10/27/2016 | 3:06 PM
W4RA is the Web alliance for Regreening in Africa. It is a community-service research and education programme at VU Amsterdam, established as an interdisciplinary collaboration of the Network Institute, VU Informatics Department, the International Office – CIS-VU, and other parties. It supports information, communication, and knowledge sharing activities concerning Regreening in the West Africa Sahel countries (Mali, Burkina Faso, northern Ghana). It does so by R&D to field deploy local ICT web and mobile app innovations, and by associated PhD research, master student projects, Network Institute Academy assistants, and an ICT4D (ICT for Development) master-level course.

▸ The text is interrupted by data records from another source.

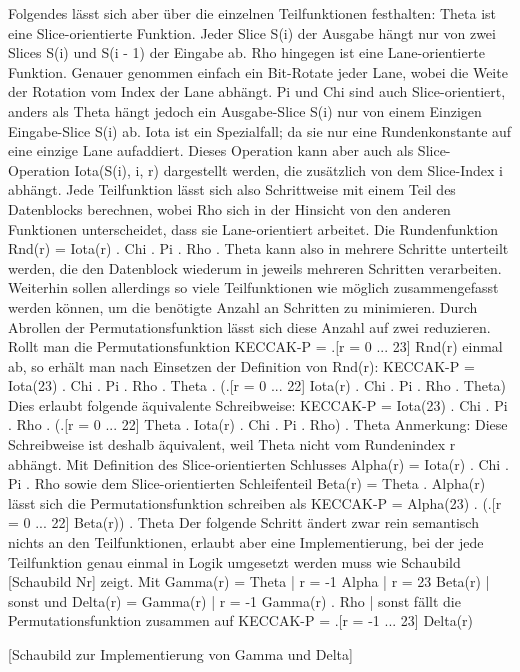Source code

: Folgendes lässt sich aber über die einzelnen Teilfunktionen festhalten:
Theta ist eine Slice-orientierte Funktion.
Jeder Slice S(i) der Ausgabe hängt nur von zwei Slices S(i) und S(i - 1) der Eingabe ab.
Rho hingegen ist eine Lane-orientierte Funktion. Genauer genommen einfach ein Bit-Rotate jeder Lane, wobei die Weite der Rotation vom Index der Lane abhängt.
Pi und Chi sind auch Slice-orientiert, anders als Theta hängt jedoch ein Ausgabe-Slice S(i) nur von einem Einzigen Eingabe-Slice S(i) ab.
Iota ist ein Spezialfall; da sie nur eine Rundenkonstante auf eine einzige Lane aufaddiert.
Dieses Operation kann aber auch als Slice-Operation Iota(S(i), i, r) dargestellt werden, die zusätzlich von dem Slice-Index i abhängt.
Jede Teilfunktion lässt sich also Schrittweise mit einem Teil des Datenblocks berechnen, wobei Rho sich in der Hinsicht von den anderen Funktionen unterscheidet,
dass sie Lane-orientiert arbeitet. Die Rundenfunktion Rnd(r) = Iota(r) . Chi . Pi . Rho . Theta kann also in mehrere Schritte unterteilt werden,
die den Datenblock wiederum in jeweils mehreren Schritten verarbeiten. Weiterhin sollen allerdings so viele Teilfunktionen wie möglich
zusammengefasst werden können, um die benötigte Anzahl an Schritten zu minimieren. Durch Abrollen der Permutationsfunktion lässt sich diese Anzahl auf zwei reduzieren.
Rollt man die Permutationsfunktion
KECCAK-P = .[r = 0 ... 23] Rnd(r)
einmal ab, so erhält man nach Einsetzen der Definition von Rnd(r):
KECCAK-P = Iota(23) . Chi . Pi . Rho . Theta . (.[r = 0 ... 22] Iota(r) . Chi . Pi . Rho . Theta)
Dies erlaubt folgende äquivalente Schreibweise:
KECCAK-P = Iota(23) . Chi . Pi . Rho . (.[r = 0 ... 22] Theta . Iota(r) . Chi . Pi . Rho) . Theta
Anmerkung: Diese Schreibweise ist deshalb äquivalent, weil Theta nicht vom Rundenindex r abhängt.
Mit Definition des Slice-orientierten Schlusses Alpha(r) = Iota(r) . Chi . Pi . Rho sowie dem Slice-orientierten Schleifenteil
Beta(r) = Theta . Alpha(r)
lässt sich die Permutationsfunktion schreiben als
KECCAK-P = Alpha(23) . (.[r = 0 ... 22] Beta(r)) . Theta
Der folgende Schritt ändert zwar rein semantisch nichts an den Teilfunktionen, erlaubt aber eine Implementierung, bei der jede Teilfunktion
genau einmal in Logik umgesetzt werden muss wie Schaubild [Schaubild Nr] zeigt.
Mit Gamma(r) =  Theta   | r = -1
				Alpha	| r = 23
				Beta(r) | sonst
und Delta(r) =  Gamma(r)		| r = -1
				Gamma(r) . Rho  | sonst  
fällt die Permutationsfunktion zusammen auf
KECCAK-P = .[r = -1 ... 23] Delta(r)

[Schaubild zur Implementierung von Gamma und Delta]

Museon is the interactive museum for culture and science in The Hague, dedicated in particular to 6-12 year old school children and their parents. It attracts over 200,000 visitors every year. On 29 October 2016, the Museon opens its new permanent exhibition One Planet for the public. The United Nations have formulated 17 Sustainable Development Goals as solutions to tackle the greatest global challenges such as poverty, inequality and climate change. The Museon has used these 17 goals as the starting point for its new permanent exhibition. One Planet is an exciting and fun-filled educational exhibition for the whole family with many interactive elements offering visitors an entertaining way to find out how one can work together to ensure a healthy and sustainable future for the planet.
Booth No. 15 entitled Plant in het Zand – Regreening is dedicated to SDG goal 15, Life on Land. Land degradation and desertification are increasing due to both natural and human causes, including climate change and population pressures. Areas can no longer meet the needs of their populations, with famine and poverty as a result. There are various solutions, but regreening – the natural (re)generation and protection of trees by local farmers themselves – is a highly successful one. Belts of trees act as windbreaks, helping to stop soil blowing away, keeping it moist for longer, and providing a micro-climate that is better for people, animals and plants. Trees also provide food and many other economically useful products. W4RA has contributed ideas, visuals and texts for this part of the Museon exhibition.